By Isela Serrano
CANCUN, Mexico (Reuters) - Hurricane Rina closed in on Mexico's Yucatan peninsula on Tuesday, threatening beach resorts like Cancun with heavy rain and dangerous waves but steering clear of oil installations in the Gulf of Mexico.
Honduras, Central America's No. 1 coffee producer, issued a tropical storm watch for the islands of Roatan and Guanaja, but the hurricane swerved clear of coffee and sugar-growing areas in the region, still recovering from weeks of non-stop rains.
Rina, now a Category Two hurricane on the Saffir-Simpson intensity scale packing winds of 110 mph, is on the cusp of becoming a major hurricane.
When sustained winds hit 111 miles per hour storms are considered major Category Three hurricanes.
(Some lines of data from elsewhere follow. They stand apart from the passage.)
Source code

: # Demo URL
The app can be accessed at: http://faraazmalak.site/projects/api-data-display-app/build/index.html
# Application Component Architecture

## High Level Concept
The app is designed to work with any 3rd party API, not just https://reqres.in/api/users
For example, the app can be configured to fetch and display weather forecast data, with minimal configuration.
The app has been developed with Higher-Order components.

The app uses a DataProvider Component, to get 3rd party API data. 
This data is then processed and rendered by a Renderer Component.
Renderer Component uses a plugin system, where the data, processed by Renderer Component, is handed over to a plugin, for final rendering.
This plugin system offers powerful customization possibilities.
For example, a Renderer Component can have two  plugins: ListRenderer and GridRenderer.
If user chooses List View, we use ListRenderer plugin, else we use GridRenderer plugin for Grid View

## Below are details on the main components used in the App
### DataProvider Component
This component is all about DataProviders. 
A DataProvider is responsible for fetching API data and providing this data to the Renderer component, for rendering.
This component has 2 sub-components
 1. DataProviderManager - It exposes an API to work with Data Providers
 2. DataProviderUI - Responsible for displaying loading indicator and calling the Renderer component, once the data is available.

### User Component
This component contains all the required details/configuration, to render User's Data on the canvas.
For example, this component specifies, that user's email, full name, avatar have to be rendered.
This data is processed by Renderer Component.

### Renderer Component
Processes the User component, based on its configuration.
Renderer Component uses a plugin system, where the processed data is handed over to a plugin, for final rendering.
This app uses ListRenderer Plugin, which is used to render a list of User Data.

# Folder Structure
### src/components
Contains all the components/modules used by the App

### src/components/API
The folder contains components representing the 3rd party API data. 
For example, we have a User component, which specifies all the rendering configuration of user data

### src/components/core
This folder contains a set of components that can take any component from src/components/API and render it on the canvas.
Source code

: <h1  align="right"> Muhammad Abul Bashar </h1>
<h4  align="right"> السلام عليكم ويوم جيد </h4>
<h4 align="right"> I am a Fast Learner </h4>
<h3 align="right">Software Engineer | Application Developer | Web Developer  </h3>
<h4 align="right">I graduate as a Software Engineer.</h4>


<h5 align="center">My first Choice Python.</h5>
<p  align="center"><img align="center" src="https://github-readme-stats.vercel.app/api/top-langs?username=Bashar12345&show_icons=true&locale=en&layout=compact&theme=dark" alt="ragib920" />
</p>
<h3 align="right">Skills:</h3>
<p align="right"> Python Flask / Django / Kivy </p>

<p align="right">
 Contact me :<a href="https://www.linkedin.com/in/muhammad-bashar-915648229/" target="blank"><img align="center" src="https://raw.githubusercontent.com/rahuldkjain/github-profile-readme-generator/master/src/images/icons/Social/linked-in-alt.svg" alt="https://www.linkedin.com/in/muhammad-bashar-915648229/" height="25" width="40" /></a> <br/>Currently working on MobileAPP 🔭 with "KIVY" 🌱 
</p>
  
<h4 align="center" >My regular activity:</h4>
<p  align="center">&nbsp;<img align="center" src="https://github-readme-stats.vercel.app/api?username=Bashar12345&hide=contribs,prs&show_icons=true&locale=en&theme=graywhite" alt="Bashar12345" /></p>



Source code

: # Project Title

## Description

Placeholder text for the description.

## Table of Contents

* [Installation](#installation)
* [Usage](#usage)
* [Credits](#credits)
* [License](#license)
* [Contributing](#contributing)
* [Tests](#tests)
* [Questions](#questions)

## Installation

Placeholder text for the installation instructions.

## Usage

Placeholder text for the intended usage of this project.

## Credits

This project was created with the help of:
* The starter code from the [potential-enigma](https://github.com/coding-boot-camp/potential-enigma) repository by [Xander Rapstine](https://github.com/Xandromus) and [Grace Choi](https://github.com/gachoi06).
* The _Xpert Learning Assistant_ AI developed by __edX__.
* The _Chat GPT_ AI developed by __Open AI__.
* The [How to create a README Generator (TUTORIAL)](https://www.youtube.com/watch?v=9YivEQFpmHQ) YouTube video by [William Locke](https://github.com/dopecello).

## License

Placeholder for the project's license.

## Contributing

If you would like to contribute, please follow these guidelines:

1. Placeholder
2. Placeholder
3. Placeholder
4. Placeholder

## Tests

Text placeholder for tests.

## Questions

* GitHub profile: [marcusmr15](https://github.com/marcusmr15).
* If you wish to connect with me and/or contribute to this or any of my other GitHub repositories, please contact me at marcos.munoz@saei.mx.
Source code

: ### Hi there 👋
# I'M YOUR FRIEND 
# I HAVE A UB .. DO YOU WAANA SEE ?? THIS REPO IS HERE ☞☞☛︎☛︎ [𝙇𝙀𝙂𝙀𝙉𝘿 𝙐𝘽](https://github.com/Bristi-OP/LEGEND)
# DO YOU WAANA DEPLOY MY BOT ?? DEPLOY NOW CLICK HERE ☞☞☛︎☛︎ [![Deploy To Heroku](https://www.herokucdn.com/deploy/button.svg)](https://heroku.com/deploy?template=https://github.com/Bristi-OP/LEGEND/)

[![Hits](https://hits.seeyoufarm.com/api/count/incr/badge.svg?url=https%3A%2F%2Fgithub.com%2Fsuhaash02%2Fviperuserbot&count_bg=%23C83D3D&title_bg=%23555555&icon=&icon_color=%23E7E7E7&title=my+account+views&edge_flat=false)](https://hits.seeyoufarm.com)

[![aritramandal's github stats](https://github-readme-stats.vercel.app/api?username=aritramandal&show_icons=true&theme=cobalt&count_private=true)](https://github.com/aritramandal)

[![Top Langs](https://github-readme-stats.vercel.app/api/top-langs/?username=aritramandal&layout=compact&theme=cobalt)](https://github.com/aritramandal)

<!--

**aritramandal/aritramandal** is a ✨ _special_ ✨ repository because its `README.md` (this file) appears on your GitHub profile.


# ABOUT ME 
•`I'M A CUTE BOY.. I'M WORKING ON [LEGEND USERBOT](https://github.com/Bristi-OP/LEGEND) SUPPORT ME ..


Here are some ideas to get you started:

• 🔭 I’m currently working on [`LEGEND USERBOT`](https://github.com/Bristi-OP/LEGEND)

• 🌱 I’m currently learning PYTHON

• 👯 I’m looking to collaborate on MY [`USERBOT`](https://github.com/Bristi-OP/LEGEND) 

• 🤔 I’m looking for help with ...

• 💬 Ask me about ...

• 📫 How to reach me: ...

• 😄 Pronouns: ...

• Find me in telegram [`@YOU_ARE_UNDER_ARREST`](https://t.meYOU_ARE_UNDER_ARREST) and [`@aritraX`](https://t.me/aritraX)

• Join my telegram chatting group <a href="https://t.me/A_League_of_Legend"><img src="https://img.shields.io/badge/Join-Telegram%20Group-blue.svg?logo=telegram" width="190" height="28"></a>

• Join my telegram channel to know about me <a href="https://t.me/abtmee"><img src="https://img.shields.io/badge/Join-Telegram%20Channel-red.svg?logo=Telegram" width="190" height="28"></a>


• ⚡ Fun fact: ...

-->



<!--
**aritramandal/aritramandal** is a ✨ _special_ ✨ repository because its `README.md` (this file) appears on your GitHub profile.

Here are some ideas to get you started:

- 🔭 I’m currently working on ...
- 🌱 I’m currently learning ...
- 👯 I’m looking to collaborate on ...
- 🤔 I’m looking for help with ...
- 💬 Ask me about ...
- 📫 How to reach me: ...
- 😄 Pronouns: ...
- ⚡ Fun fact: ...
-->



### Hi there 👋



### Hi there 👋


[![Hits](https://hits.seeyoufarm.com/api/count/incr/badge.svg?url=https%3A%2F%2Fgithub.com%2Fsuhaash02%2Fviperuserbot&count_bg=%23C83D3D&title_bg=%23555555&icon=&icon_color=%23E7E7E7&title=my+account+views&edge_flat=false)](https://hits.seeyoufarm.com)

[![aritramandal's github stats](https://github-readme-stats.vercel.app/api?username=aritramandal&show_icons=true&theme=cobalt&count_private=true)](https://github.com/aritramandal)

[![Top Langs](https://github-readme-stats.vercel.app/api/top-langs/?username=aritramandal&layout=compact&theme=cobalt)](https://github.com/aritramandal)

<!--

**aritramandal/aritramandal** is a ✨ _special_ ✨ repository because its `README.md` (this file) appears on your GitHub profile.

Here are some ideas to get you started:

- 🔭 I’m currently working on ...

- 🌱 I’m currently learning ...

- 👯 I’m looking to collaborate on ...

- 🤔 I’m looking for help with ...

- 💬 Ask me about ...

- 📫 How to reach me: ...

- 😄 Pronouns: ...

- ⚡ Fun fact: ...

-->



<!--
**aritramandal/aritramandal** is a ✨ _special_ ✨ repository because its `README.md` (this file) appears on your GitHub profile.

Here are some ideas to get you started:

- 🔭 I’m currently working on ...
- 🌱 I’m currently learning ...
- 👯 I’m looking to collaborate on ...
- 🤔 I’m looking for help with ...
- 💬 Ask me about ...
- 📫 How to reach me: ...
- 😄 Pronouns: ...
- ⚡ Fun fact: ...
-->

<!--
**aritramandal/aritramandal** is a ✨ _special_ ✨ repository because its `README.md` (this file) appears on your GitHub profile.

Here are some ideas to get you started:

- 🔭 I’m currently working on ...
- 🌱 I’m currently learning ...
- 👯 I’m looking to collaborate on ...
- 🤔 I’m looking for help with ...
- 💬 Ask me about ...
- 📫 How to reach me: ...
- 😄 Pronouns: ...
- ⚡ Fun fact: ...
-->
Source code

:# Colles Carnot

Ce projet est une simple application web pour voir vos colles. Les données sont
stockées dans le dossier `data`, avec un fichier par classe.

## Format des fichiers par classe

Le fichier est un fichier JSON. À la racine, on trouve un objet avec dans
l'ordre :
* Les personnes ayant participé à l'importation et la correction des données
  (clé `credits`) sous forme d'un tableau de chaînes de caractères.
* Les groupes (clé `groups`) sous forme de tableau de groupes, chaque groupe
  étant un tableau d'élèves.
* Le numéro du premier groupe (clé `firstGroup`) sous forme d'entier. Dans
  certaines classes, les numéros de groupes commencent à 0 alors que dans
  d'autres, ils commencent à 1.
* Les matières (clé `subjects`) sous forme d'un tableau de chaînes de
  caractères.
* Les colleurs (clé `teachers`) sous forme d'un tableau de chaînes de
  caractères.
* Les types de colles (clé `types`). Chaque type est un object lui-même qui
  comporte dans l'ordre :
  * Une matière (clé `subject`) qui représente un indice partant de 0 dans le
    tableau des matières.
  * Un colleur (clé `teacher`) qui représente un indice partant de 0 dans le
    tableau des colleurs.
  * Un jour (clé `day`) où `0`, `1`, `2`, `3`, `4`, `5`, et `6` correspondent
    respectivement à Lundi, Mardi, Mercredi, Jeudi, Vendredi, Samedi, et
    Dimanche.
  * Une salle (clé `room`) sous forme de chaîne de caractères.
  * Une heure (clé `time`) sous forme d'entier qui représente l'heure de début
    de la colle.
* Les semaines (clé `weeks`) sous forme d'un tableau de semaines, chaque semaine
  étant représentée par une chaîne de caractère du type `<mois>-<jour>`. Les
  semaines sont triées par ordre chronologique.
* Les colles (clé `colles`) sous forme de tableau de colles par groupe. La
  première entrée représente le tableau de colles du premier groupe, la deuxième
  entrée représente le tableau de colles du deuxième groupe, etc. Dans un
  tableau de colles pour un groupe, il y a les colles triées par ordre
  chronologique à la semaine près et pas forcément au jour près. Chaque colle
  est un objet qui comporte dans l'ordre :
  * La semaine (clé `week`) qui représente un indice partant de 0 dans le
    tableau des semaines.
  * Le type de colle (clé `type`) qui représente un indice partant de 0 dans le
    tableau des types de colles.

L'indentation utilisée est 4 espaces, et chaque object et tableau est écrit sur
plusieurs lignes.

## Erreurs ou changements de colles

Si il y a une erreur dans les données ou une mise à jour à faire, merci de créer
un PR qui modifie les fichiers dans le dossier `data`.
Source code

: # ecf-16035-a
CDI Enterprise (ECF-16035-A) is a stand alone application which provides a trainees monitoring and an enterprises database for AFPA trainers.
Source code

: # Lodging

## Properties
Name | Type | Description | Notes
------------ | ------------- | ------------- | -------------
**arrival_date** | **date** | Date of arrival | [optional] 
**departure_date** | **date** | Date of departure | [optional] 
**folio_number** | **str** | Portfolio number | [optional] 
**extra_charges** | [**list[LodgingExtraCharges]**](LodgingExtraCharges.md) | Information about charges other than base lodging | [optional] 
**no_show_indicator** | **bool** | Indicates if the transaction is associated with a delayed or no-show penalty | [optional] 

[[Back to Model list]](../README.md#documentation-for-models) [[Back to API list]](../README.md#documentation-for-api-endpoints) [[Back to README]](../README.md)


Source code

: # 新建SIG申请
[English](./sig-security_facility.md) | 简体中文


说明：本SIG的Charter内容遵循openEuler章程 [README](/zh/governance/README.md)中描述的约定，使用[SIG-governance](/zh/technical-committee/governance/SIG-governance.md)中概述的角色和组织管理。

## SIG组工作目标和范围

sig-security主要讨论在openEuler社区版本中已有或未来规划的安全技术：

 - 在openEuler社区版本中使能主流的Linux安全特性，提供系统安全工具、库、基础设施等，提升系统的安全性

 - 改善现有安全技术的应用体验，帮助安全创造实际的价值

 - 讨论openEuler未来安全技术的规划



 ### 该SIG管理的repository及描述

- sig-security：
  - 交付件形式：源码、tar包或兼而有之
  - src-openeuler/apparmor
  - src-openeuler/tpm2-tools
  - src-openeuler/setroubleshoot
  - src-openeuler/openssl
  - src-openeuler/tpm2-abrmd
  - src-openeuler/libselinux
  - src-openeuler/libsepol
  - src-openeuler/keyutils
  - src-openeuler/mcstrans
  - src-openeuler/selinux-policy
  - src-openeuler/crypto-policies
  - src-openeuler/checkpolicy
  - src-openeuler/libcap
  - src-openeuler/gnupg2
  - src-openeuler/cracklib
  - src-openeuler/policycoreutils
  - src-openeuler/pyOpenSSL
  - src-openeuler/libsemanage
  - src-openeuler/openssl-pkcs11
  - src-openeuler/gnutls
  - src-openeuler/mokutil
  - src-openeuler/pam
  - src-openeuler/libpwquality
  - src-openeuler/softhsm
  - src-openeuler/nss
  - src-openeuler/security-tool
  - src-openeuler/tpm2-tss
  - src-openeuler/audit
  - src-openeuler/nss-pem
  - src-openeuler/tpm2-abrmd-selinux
Authorities in the city of Cancun were preparing 50 shelters ahead of Rina, which is expected to make landfall on Thursday morning. Worried residents cleared out store shelves of emergency supplies like water and canned tuna in case businesses decide to shut down.
"They have already started putting away beach chairs and umbrellas at the hotel just to be safe," said Michelle Thomson, a vacationing accountant from Texas shopping for souvenirs at a mall in Cancun.
Companies that run marine parks around Cancun moved more than two dozen dolphins, some of them pregnant, housed in areas in the hurricane's path to safer sites further inland.
The storm could slam into other tourist hubs like Playa del Carmen and the island of Cozumel, popular with scuba divers and cruise ships on the Yucatan Peninsula, and will also graze the small Central American nation of Belize.
Belize issued a tropical storm watch along its coastline north of Belize City.
Authorities also issued a hurricane watch for the east coast of the peninsula from north of Punta Gruesa to Cancun, and a storm warning from Chetumal to Punta Gruesa.
Local tourism officials said they expect cruises will start canceling stops at Cozumel by tomorrow but Cancun's international airport remained open on Tuesday.
Right now there are 80,000 tourists in the state of Quintana Roo, mostly foreigners relaxing at big hotels in Cancun.
Rina, the sixth hurricane in the Atlantic season this year, was located 275 miles east southeast of Chetumal, Mexico on Tuesday afternoon.
STORM SURGE
The hurricane could dump 8 to 16 inches of rain over the eastern Yucatan peninsula from Wednesday morning. "Preparations to protect life and property should be rushed to completion," the hurricane center said.
A huge storm surge is also possible, raising tide level as much as 7 feet above normal along the coast.
Concerns about more rains in southern Mexico and Central America has helped support coffee prices in recent days after the region was soaked by heavy rains over several weeks that destroyed roads to farms and ruined some coffee trees.
Downpours started on October 12 and have affected more than 1 million people in the region, the United Nations said on Tuesday. El Salvador and the UN launched an appeal for $15.7 million to help 300,000 people affected by the floods.
In Guatemala, the situation is similarly grave, with a half million people hit by flooding and 50 percent of the country's roads blocked by landslides or overflowing rivers.
Fields of corn and beans have been destroyed in Guatemala, Honduras and El Salvador, affecting people in the poorest areas who depend on those crops to feed their families.